This package provides:
- **trainer.py** - Core training pipeline with 6 modular stages
- **comparison.py** - Run comparison and analysis utilities  
- **reporting.py** - Report generation and dashboards
- **reproducibility.py** - Dependency capture and environment validation

Let's import and explore the key components:

### What this cell does
Creates a sample dataset, configures a training run with explicit parameters, and runs `trainer.train()`.

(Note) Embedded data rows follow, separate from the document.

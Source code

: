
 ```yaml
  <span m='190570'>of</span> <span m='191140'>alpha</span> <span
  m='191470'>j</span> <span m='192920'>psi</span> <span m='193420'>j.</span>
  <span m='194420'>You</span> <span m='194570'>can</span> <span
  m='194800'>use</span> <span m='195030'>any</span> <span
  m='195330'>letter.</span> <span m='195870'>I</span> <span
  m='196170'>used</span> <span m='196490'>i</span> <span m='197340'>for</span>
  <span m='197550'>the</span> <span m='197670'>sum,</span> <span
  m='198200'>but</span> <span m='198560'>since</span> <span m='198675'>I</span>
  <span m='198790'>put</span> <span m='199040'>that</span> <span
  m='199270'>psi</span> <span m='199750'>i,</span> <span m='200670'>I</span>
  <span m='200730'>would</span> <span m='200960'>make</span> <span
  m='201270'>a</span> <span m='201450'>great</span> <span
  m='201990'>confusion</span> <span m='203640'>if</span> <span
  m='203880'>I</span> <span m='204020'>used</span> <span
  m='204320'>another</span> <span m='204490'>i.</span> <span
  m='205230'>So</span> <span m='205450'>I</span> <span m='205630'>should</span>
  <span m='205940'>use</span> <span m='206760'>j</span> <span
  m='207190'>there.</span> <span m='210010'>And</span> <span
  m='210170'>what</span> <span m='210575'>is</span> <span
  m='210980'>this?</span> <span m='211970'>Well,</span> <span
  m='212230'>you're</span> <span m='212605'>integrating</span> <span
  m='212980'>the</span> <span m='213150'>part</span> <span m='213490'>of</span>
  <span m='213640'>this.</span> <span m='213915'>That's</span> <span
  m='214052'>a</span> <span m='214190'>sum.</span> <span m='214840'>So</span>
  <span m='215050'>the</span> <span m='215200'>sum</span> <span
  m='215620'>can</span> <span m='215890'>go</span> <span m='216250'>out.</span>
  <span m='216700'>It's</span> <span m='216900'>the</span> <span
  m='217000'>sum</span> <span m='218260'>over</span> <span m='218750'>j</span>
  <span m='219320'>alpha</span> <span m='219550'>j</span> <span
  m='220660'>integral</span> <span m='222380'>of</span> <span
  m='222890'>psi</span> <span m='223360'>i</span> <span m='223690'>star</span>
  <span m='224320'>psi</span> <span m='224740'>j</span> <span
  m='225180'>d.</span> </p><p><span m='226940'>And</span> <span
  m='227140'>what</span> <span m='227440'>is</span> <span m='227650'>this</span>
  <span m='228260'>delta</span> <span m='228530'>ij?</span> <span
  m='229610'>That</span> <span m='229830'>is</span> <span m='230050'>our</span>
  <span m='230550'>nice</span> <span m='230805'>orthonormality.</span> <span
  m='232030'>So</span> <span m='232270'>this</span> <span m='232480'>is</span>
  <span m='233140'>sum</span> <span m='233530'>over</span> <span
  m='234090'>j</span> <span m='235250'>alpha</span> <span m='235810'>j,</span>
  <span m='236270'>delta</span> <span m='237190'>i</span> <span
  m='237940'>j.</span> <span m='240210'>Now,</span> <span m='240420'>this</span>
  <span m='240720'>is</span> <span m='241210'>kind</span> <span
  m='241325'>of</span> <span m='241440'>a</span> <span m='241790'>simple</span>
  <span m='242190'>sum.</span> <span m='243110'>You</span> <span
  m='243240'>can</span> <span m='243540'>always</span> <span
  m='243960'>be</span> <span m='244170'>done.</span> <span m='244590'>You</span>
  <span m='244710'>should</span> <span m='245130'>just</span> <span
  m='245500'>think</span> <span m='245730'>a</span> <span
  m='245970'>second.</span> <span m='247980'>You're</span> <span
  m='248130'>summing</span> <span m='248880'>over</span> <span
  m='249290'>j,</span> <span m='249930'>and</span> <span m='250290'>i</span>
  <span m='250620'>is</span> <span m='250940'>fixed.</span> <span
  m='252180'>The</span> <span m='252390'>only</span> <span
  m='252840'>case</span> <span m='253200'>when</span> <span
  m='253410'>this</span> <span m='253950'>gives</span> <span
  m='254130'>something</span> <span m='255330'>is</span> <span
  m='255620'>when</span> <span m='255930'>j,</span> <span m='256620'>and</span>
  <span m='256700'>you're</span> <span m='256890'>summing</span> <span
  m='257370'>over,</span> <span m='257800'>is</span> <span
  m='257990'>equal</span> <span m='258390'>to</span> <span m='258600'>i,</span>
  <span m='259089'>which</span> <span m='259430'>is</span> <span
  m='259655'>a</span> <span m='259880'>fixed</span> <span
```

**Key reproducibility habits shown here:**
- `random_state=42` — fixed seed so train/val splits are identical across runs
- `max_iter=500` — explicit hyperparameter, not a hidden default
- All parameters go into `TrainConfig` so they're automatically saved to `config.json`

**What to check:** After running, find the new timestamped folder under `reproducibility_artifacts/`. Open `config.json` — it should contain every parameter you set here.

In [None]:
# Explore the package structure
from pathlib import Path

package_root = Path("ml_package")
print("Package structure:")
for path in sorted(package_root.rglob("*")):
    if path.is_file():
        print(f"  {path.relative_to(package_root)}")

# Import key components
from ml_package import trainer, reproducibility, comparison, reporting

print("\n✅ Successfully imported all package modules!")
print("Available functions:")
print("- trainer: train(), create_sample_dataset(), TrainConfig")
print("- reproducibility: capture_dependencies(), validate_environment()")
print("- comparison: load_runs(), select_best_run(), summarize_runs()")
print("- reporting: generate_experiment_summary(), write_comparison_report()")

### What this cell does
Captures the full dependency environment (`requirements.txt`), validates that key packages are importable, and saves run metadata (config + environment info) to a JSON file.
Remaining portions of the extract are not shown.